## Your assignment
Give the entries again exactly, without pictures.

BEGIN Given data

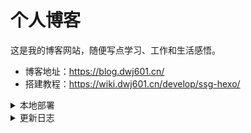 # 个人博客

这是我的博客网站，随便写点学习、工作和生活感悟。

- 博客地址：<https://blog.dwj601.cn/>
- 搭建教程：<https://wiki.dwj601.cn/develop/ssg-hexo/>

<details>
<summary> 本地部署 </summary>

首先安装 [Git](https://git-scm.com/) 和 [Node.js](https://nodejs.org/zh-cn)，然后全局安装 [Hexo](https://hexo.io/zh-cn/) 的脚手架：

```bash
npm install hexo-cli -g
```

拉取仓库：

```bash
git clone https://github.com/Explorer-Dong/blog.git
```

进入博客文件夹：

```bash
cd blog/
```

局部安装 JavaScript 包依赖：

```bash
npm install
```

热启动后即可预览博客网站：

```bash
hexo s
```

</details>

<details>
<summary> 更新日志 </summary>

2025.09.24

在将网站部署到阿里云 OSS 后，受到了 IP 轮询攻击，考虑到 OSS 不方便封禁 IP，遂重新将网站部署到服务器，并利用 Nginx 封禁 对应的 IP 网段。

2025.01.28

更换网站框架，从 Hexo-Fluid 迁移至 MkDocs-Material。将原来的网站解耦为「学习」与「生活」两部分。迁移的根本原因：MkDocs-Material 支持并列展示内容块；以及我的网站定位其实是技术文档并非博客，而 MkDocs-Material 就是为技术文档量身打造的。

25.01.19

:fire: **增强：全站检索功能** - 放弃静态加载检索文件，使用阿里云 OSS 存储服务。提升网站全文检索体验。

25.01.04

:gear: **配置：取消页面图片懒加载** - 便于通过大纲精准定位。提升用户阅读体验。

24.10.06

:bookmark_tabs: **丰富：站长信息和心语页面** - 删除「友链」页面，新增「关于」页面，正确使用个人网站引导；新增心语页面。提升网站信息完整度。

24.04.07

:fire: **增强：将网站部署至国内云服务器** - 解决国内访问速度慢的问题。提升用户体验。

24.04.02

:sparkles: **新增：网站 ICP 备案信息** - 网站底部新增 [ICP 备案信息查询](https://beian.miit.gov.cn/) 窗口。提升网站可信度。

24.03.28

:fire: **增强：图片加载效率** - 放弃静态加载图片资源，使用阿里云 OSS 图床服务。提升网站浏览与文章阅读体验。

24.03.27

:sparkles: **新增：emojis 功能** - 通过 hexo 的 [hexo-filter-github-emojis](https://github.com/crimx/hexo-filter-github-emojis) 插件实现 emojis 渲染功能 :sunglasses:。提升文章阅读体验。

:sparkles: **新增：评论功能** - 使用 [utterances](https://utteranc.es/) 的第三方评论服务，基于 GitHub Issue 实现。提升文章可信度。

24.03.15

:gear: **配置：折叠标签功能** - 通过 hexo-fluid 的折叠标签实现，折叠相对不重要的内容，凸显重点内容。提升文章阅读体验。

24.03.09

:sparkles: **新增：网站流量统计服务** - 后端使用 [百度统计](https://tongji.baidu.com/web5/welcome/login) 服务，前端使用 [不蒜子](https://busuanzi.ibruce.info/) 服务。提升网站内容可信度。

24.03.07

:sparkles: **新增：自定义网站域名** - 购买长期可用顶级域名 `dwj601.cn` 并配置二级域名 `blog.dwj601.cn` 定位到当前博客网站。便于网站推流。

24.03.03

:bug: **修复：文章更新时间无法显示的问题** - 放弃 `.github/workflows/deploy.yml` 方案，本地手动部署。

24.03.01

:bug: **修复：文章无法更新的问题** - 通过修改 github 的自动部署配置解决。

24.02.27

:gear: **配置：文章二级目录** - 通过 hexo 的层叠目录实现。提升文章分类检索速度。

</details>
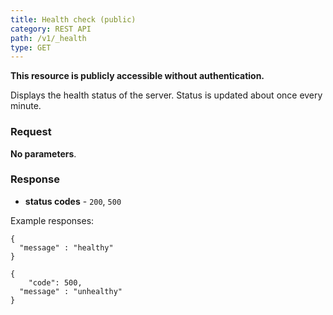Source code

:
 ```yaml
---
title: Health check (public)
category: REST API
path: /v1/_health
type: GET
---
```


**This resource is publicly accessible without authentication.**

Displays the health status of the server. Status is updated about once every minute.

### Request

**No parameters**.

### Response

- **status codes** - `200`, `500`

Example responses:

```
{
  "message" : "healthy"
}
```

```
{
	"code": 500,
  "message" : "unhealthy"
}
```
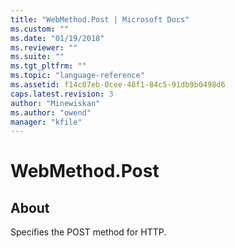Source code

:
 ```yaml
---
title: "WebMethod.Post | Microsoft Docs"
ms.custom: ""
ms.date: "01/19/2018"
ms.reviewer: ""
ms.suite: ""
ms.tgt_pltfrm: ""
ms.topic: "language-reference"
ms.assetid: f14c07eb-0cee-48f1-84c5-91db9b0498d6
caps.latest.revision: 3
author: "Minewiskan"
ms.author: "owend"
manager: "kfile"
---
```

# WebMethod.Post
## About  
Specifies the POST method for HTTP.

END Given data

## Solved exercise
 # 个人博客

这是我的博客网站，随便写点学习、工作和生活感悟。

- 博客地址：<https://blog.dwj601.cn/>
- 搭建教程：<https://wiki.dwj601.cn/develop/ssg-hexo/>

<details>
<summary> 本地部署 </summary>

首先安装 [Git](https://git-scm.com/) 和 [Node.js](https://nodejs.org/zh-cn)，然后全局安装 [Hexo](https://hexo.io/zh-cn/) 的脚手架：

```bash
npm install hexo-cli -g
```

拉取仓库：

```bash
git clone https://github.com/Explorer-Dong/blog.git
```

进入博客文件夹：

```bash
cd blog/
```

局部安装 JavaScript 包依赖：

```bash
npm install
```

热启动后即可预览博客网站：

```bash
hexo s
```

</details>

<details>
<summary> 更新日志 </summary>

2025.09.24

在将网站部署到阿里云 OSS 后，受到了 IP 轮询攻击，考虑到 OSS 不方便封禁 IP，遂重新将网站部署到服务器，并利用 Nginx 封禁 对应的 IP 网段。

2025.01.28

更换网站框架，从 Hexo-Fluid 迁移至 MkDocs-Material。将原来的网站解耦为「学习」与「生活」两部分。迁移的根本原因：MkDocs-Material 支持并列展示内容块；以及我的网站定位其实是技术文档并非博客，而 MkDocs-Material 就是为技术文档量身打造的。

25.01.19

:fire: **增强：全站检索功能** - 放弃静态加载检索文件，使用阿里云 OSS 存储服务。提升网站全文检索体验。

25.01.04

:gear: **配置：取消页面图片懒加载** - 便于通过大纲精准定位。提升用户阅读体验。

24.10.06

:bookmark_tabs: **丰富：站长信息和心语页面** - 删除「友链」页面，新增「关于」页面，正确使用个人网站引导；新增心语页面。提升网站信息完整度。

24.04.07

:fire: **增强：将网站部署至国内云服务器** - 解决国内访问速度慢的问题。提升用户体验。

24.04.02

:sparkles: **新增：网站 ICP 备案信息** - 网站底部新增 [ICP 备案信息查询](https://beian.miit.gov.cn/) 窗口。提升网站可信度。

24.03.28

:fire: **增强：图片加载效率** - 放弃静态加载图片资源，使用阿里云 OSS 图床服务。提升网站浏览与文章阅读体验。

24.03.27

:sparkles: **新增：emojis 功能** - 通过 hexo 的 [hexo-filter-github-emojis](https://github.com/crimx/hexo-filter-github-emojis) 插件实现 emojis 渲染功能 :sunglasses:。提升文章阅读体验。

:sparkles: **新增：评论功能** - 使用 [utterances](https://utteranc.es/) 的第三方评论服务，基于 GitHub Issue 实现。提升文章可信度。

24.03.15

:gear: **配置：折叠标签功能** - 通过 hexo-fluid 的折叠标签实现，折叠相对不重要的内容，凸显重点内容。提升文章阅读体验。

24.03.09

:sparkles: **新增：网站流量统计服务** - 后端使用 [百度统计](https://tongji.baidu.com/web5/welcome/login) 服务，前端使用 [不蒜子](https://busuanzi.ibruce.info/) 服务。提升网站内容可信度。

24.03.07

:sparkles: **新增：自定义网站域名** - 购买长期可用顶级域名 `dwj601.cn` 并配置二级域名 `blog.dwj601.cn` 定位到当前博客网站。便于网站推流。

24.03.03

:bug: **修复：文章更新时间无法显示的问题** - 放弃 `.github/workflows/deploy.yml` 方案，本地手动部署。

24.03.01

:bug: **修复：文章无法更新的问题** - 通过修改 github 的自动部署配置解决。

24.02.27

:gear: **配置：文章二级目录** - 通过 hexo 的层叠目录实现。提升文章分类检索速度。

</details>
Source code

:
 ```yaml
---
title: Health check (public)
category: REST API
path: /v1/_health
type: GET
---
```


**This resource is publicly accessible without authentication.**

Displays the health status of the server. Status is updated about once every minute.

### Request

**No parameters**.

### Response

- **status codes** - `200`, `500`

Example responses:

```
{
  "message" : "healthy"
}
```

```
{
	"code": 500,
  "message" : "unhealthy"
}
```
Source code

:
 ```yaml
---
title: "WebMethod.Post | Microsoft Docs"
ms.custom: ""
ms.date: "01/19/2018"
ms.reviewer: ""
ms.suite: ""
ms.tgt_pltfrm: ""
ms.topic: "language-reference"
ms.assetid: f14c07eb-0cee-48f1-84c5-91db9b0498d6
caps.latest.revision: 3
author: "Minewiskan"
ms.author: "owend"
manager: "kfile"
---
```

# WebMethod.Post
## About  
Specifies the POST method for HTTP.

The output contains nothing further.